His internship is a HARD thing, and it is going to be a challenging summer, yet he sees the benefits and calls it good.
That makes this mother’s heart happy.
Because I’ve learned that the best places, the most fertile and abundant lands have been reached only after arduous and challenging paths; we may arrive with blistered feet and aching backs but it is so worth the climb.
For I consider that the sufferings of this present time are not worthy to be compared with the glory that is to be revealed to us. Romans 8:19
(Oh, I know that this verse refers to a bigger picture: any suffering for Christ we experience in this present age will be forgotten when we enter into His eternal glory. But I believe it is also for the practical, the everyday smaller “sufferings.” When we endure and persevere through trials – by faith in and the strength of our Redeemer – a glorious thing will be revealed to us.)
It is the rain and the snow that carry in the most brilliant colors.
Hang in there.
Maple syrup comes from the Maple, but only in those places that have sufficient cold snowy weather. No snow, no Maple Syrup that makes the Snow bearable even welcome?

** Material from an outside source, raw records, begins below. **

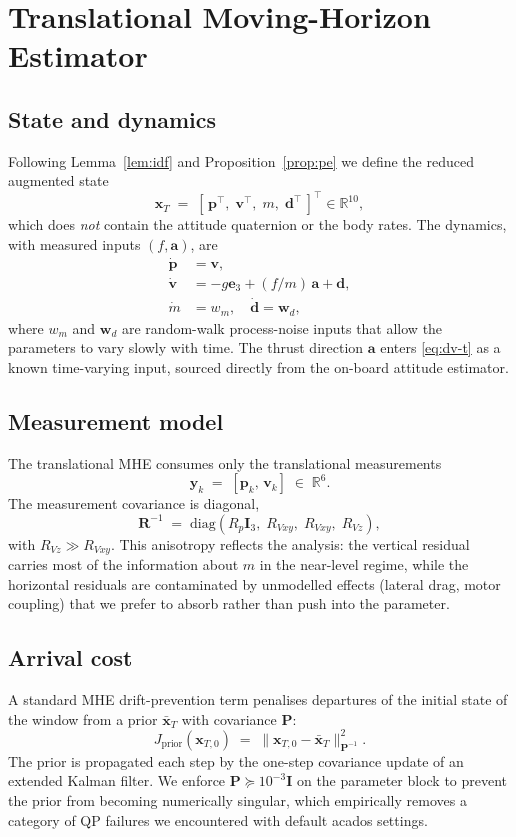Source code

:\documentclass[lettersize,journal]{IEEEtran}
\newcommand{\R}{\mathbb{R}}
\newcommand{\vect}[1]{\bm{#1}}
\newcommand{\mat}[1]{\mathbf{#1}}
\begin{document}
\section{Translational Moving-Horizon Estimator}\label{sec:mhe-t}

\subsection{State and dynamics}
Following Lemma~\ref{lem:idf} and Proposition~\ref{prop:pe} we
define the reduced augmented state
\begin{equation}
\vect x_T \;=\; [\,\vect p^\top,\;\vect v^\top,\;m,\;\vect d^\top\,]^\top \in \R^{10},
\end{equation}
which does \emph{not} contain the attitude quaternion or the body
rates.  The dynamics, with measured inputs $(f,\vect a)$, are
\begin{align}
\dot{\vect p} &= \vect v, \\
\dot{\vect v} &= -g\vect e_3 + (f/m)\,\vect a + \vect d, \label{eq:dv-t}\\
\dot m &= w_m, \quad \dot{\vect d} = \vect w_d, \label{eq:rw}
\end{align}
where $w_m$ and $\vect w_d$ are random-walk process-noise inputs
that allow the parameters to vary slowly with time.  The thrust
direction $\vect a$ enters \eqref{eq:dv-t} as a known time-varying
input, sourced directly from the on-board attitude estimator.

\subsection{Measurement model}
The translational MHE consumes only the translational measurements
\begin{equation}
\vect y_k \;=\; [\vect p_k,\,\vect v_k] \;\in\;\R^6.
\end{equation}
The measurement covariance is diagonal,
\[
\mat R^{-1} \;=\; \mathrm{diag}(R_p\mat I_3,\;R_{Vxy},\;R_{Vxy},\;R_{Vz}),
\]
with $R_{Vz}\gg R_{Vxy}$.  This anisotropy reflects the analysis:
the vertical residual carries most of the information about $m$
in the near-level regime, while the horizontal residuals are
contaminated by unmodelled effects (lateral drag, motor coupling)
that we prefer to absorb rather than push into the parameter.

\subsection{Arrival cost}
A standard MHE drift-prevention term penalises departures of the
initial state of the window from a prior $\bar{\vect x}_T$ with
covariance $\mat P$:
\begin{equation}
J_{\text{prior}}(\vect x_{T,0}) \;=\; \|\vect x_{T,0}-\bar{\vect x}_T\|_{\mat P^{-1}}^2.
\end{equation}
The prior is propagated each step by the one-step covariance
update of an extended Kalman filter.  We enforce
$\mat P\succeq 10^{-3}\mat I$ on the parameter block to prevent
the prior from becoming numerically singular, which empirically
removes a category of QP failures we encountered with default
acados settings.
\end{document}
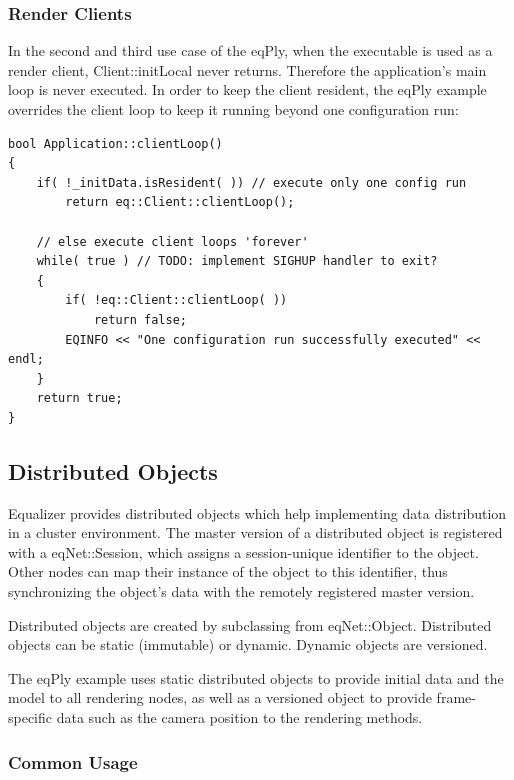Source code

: \documentclass[10pt,a4]{scrartcl}
\begin{document}
\subsubsection{Render Clients}

In the second and third use case of the \textsf{eqPly}, when the
executable is used as a render client, \textsf{Client::initLocal} never
returns. Therefore the application's main loop is never executed. In
order to keep the client resident, the \textsf{eqPly} example overrides
the client loop to keep it running beyond one configuration run:

{\footnotesize\begin{lstlisting}
bool Application::clientLoop()
{
    if( !_initData.isResident( )) // execute only one config run
        return eq::Client::clientLoop();

    // else execute client loops 'forever'
    while( true ) // TODO: implement SIGHUP handler to exit?
    {
        if( !eq::Client::clientLoop( ))
            return false;
        EQINFO << "One configuration run successfully executed" << endl;
    }
    return true;
}
\end{lstlisting}}%


\subsection{Distributed Objects}

Equalizer provides distributed objects which help implementing data
distribution in a cluster environment. The master version of a distributed
object is registered with a \textsf{eqNet::Session}, which assigns a
session-unique identifier to the object. Other nodes can map their
instance of the object to this identifier, thus synchronizing the
object's data with the remotely registered master version.

Distributed objects are created by subclassing from
\textsf{eqNet::Object}. Distributed objects can be static (immutable) or
dynamic. Dynamic objects are versioned.

The \textsf{eqPly} example uses static distributed objects to provide
initial data and the model to all rendering nodes, as well as a
versioned object to provide frame-specific data such as the camera
position to the rendering methods.

\subsubsection{Common Usage}
\end{document}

I thought of you when I read the conclusion of this. If you’re stretched for time, just click on ” read more” and go to the last few paragraphs. I always enjoy her writing style.
Praying for all of you–
Sent from my iPad
Oh, I long for New England ! And I had to grapple with the snow bringing moisture to my summer love- my garden. It did help to keep my end goal in mind 🙂 Still, it was strange to clear off 6 heavy inches of snow in the AM, only to return to a greening lawn sans white at day’s end, wondering why I was so thickly wrapped in down!
Crazy and wonderful Colorado!
Miss you, sweet Marie!
Excellent post. I really liked the last 2 lines reminding us to “hang in there” because the rain and snow (in life as well as nature) bring in the most brilliant colors.